All the entries below should be reproduced exactly.

================

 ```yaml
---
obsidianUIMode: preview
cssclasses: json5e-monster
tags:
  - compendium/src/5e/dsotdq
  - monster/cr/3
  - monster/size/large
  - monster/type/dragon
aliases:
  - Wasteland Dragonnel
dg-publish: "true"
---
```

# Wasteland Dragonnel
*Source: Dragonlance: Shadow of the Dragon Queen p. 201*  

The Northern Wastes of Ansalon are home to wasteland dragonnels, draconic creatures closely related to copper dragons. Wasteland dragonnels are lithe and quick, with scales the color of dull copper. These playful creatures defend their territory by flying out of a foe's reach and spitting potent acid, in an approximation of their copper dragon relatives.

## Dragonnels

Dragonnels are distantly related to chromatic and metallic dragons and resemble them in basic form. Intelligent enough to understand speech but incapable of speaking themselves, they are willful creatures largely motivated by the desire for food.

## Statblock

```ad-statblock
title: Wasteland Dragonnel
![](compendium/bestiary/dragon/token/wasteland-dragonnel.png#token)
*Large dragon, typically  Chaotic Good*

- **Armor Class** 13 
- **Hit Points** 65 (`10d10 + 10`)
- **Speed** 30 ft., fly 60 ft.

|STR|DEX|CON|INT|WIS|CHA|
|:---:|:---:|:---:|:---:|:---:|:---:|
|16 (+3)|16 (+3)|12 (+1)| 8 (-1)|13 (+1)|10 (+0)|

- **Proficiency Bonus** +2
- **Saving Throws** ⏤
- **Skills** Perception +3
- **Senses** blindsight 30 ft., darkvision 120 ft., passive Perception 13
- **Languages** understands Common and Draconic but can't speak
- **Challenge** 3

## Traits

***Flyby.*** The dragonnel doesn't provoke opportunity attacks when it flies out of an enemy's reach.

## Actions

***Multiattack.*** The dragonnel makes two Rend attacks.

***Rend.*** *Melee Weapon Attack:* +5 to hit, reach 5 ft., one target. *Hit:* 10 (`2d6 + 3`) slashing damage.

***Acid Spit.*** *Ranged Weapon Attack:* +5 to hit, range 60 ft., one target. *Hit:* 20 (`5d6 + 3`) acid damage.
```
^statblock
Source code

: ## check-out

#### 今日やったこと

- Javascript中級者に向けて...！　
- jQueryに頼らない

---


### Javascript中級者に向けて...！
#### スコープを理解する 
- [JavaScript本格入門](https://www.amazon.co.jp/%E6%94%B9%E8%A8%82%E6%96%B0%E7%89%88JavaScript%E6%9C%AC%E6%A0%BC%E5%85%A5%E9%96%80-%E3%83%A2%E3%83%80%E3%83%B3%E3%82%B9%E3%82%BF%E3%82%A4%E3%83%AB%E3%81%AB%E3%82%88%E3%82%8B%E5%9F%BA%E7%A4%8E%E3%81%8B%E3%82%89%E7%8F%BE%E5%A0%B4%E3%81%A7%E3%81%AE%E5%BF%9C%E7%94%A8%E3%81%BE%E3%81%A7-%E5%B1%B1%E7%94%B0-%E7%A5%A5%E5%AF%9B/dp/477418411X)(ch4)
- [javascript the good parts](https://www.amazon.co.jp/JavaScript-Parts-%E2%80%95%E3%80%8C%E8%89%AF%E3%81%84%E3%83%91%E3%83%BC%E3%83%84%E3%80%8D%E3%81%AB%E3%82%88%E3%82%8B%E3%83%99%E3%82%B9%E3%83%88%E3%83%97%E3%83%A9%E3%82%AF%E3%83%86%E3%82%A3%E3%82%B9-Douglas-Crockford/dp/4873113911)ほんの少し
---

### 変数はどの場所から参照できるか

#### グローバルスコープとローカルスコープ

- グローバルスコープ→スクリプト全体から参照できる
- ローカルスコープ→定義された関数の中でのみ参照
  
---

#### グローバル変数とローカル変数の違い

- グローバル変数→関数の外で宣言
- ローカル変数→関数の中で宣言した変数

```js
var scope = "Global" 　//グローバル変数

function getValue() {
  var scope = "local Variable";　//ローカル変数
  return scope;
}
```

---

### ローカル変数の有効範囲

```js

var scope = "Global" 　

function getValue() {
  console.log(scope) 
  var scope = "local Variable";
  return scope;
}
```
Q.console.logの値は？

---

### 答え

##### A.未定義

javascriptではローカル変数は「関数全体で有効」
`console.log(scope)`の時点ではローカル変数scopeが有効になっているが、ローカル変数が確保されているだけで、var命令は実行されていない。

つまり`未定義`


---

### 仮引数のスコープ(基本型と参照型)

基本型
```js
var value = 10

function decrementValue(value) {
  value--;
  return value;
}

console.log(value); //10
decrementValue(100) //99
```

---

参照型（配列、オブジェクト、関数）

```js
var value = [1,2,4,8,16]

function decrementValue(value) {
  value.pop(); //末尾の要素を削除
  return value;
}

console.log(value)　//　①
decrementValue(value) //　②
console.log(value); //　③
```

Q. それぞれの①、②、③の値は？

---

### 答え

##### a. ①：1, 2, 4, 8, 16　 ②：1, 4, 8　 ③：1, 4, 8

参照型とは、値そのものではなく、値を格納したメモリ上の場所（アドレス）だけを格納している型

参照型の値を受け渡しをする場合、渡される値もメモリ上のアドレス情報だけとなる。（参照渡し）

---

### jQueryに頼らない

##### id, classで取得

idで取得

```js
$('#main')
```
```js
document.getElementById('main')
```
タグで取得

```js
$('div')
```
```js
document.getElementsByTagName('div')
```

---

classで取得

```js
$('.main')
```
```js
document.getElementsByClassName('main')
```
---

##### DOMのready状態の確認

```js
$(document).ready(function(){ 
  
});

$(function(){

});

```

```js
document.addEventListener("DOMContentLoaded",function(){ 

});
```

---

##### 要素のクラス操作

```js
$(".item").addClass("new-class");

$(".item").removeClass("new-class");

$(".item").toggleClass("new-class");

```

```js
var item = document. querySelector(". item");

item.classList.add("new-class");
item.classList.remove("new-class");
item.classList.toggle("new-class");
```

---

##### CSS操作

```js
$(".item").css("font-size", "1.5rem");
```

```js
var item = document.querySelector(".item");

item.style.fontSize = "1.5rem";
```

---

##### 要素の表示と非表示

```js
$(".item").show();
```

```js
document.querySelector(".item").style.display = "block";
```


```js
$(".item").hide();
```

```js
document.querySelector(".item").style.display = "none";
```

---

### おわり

================

• SOLUTION FOR THIS PROBLEM:
 ```yaml
---
obsidianUIMode: preview
cssclasses: json5e-monster
tags:
  - compendium/src/5e/dsotdq
  - monster/cr/3
  - monster/size/large
  - monster/type/dragon
aliases:
  - Wasteland Dragonnel
dg-publish: "true"
---
```

# Wasteland Dragonnel
*Source: Dragonlance: Shadow of the Dragon Queen p. 201*  

The Northern Wastes of Ansalon are home to wasteland dragonnels, draconic creatures closely related to copper dragons. Wasteland dragonnels are lithe and quick, with scales the color of dull copper. These playful creatures defend their territory by flying out of a foe's reach and spitting potent acid, in an approximation of their copper dragon relatives.

## Dragonnels

Dragonnels are distantly related to chromatic and metallic dragons and resemble them in basic form. Intelligent enough to understand speech but incapable of speaking themselves, they are willful creatures largely motivated by the desire for food.

## Statblock

```ad-statblock
title: Wasteland Dragonnel
![](compendium/bestiary/dragon/token/wasteland-dragonnel.png#token)
*Large dragon, typically  Chaotic Good*

- **Armor Class** 13 
- **Hit Points** 65 (`10d10 + 10`)
- **Speed** 30 ft., fly 60 ft.

|STR|DEX|CON|INT|WIS|CHA|
|:---:|:---:|:---:|:---:|:---:|:---:|
|16 (+3)|16 (+3)|12 (+1)| 8 (-1)|13 (+1)|10 (+0)|

- **Proficiency Bonus** +2
- **Saving Throws** ⏤
- **Skills** Perception +3
- **Senses** blindsight 30 ft., darkvision 120 ft., passive Perception 13
- **Languages** understands Common and Draconic but can't speak
- **Challenge** 3

## Traits

***Flyby.*** The dragonnel doesn't provoke opportunity attacks when it flies out of an enemy's reach.

## Actions

***Multiattack.*** The dragonnel makes two Rend attacks.

***Rend.*** *Melee Weapon Attack:* +5 to hit, reach 5 ft., one target. *Hit:* 10 (`2d6 + 3`) slashing damage.

***Acid Spit.*** *Ranged Weapon Attack:* +5 to hit, range 60 ft., one target. *Hit:* 20 (`5d6 + 3`) acid damage.
```
^statblock
Source code

: ## check-out

#### 今日やったこと

- Javascript中級者に向けて...！　
- jQueryに頼らない

---


### Javascript中級者に向けて...！
#### スコープを理解する 
- [JavaScript本格入門](https://www.amazon.co.jp/%E6%94%B9%E8%A8%82%E6%96%B0%E7%89%88JavaScript%E6%9C%AC%E6%A0%BC%E5%85%A5%E9%96%80-%E3%83%A2%E3%83%80%E3%83%B3%E3%82%B9%E3%82%BF%E3%82%A4%E3%83%AB%E3%81%AB%E3%82%88%E3%82%8B%E5%9F%BA%E7%A4%8E%E3%81%8B%E3%82%89%E7%8F%BE%E5%A0%B4%E3%81%A7%E3%81%AE%E5%BF%9C%E7%94%A8%E3%81%BE%E3%81%A7-%E5%B1%B1%E7%94%B0-%E7%A5%A5%E5%AF%9B/dp/477418411X)(ch4)
- [javascript the good parts](https://www.amazon.co.jp/JavaScript-Parts-%E2%80%95%E3%80%8C%E8%89%AF%E3%81%84%E3%83%91%E3%83%BC%E3%83%84%E3%80%8D%E3%81%AB%E3%82%88%E3%82%8B%E3%83%99%E3%82%B9%E3%83%88%E3%83%97%E3%83%A9%E3%82%AF%E3%83%86%E3%82%A3%E3%82%B9-Douglas-Crockford/dp/4873113911)ほんの少し
---

### 変数はどの場所から参照できるか

#### グローバルスコープとローカルスコープ

- グローバルスコープ→スクリプト全体から参照できる
- ローカルスコープ→定義された関数の中でのみ参照
  
---

#### グローバル変数とローカル変数の違い

- グローバル変数→関数の外で宣言
- ローカル変数→関数の中で宣言した変数

```js
var scope = "Global" 　//グローバル変数

function getValue() {
  var scope = "local Variable";　//ローカル変数
  return scope;
}
```

---

### ローカル変数の有効範囲

```js

var scope = "Global" 　

function getValue() {
  console.log(scope) 
  var scope = "local Variable";
  return scope;
}
```
Q.console.logの値は？

---

### 答え

##### A.未定義

javascriptではローカル変数は「関数全体で有効」
`console.log(scope)`の時点ではローカル変数scopeが有効になっているが、ローカル変数が確保されているだけで、var命令は実行されていない。

つまり`未定義`


---

### 仮引数のスコープ(基本型と参照型)

基本型
```js
var value = 10

function decrementValue(value) {
  value--;
  return value;
}

console.log(value); //10
decrementValue(100) //99
```

---

参照型（配列、オブジェクト、関数）

```js
var value = [1,2,4,8,16]

function decrementValue(value) {
  value.pop(); //末尾の要素を削除
  return value;
}

console.log(value)　//　①
decrementValue(value) //　②
console.log(value); //　③
```

Q. それぞれの①、②、③の値は？

---

### 答え

##### a. ①：1, 2, 4, 8, 16　 ②：1, 4, 8　 ③：1, 4, 8

参照型とは、値そのものではなく、値を格納したメモリ上の場所（アドレス）だけを格納している型

参照型の値を受け渡しをする場合、渡される値もメモリ上のアドレス情報だけとなる。（参照渡し）

---

### jQueryに頼らない

##### id, classで取得

idで取得

```js
$('#main')
```
```js
document.getElementById('main')
```
タグで取得

```js
$('div')
```
```js
document.getElementsByTagName('div')
```

---

classで取得

```js
$('.main')
```
```js
document.getElementsByClassName('main')
```
---

##### DOMのready状態の確認

```js
$(document).ready(function(){ 
  
});

$(function(){

});

```

```js
document.addEventListener("DOMContentLoaded",function(){ 

});
```

---

##### 要素のクラス操作

```js
$(".item").addClass("new-class");

$(".item").removeClass("new-class");

$(".item").toggleClass("new-class");

```

```js
var item = document. querySelector(". item");

item.classList.add("new-class");
item.classList.remove("new-class");
item.classList.toggle("new-class");
```

---

##### CSS操作

```js
$(".item").css("font-size", "1.5rem");
```

```js
var item = document.querySelector(".item");

item.style.fontSize = "1.5rem";
```

---

##### 要素の表示と非表示

```js
$(".item").show();
```

```js
document.querySelector(".item").style.display = "block";
```


```js
$(".item").hide();
```

```js
document.querySelector(".item").style.display = "none";
```

---

### おわり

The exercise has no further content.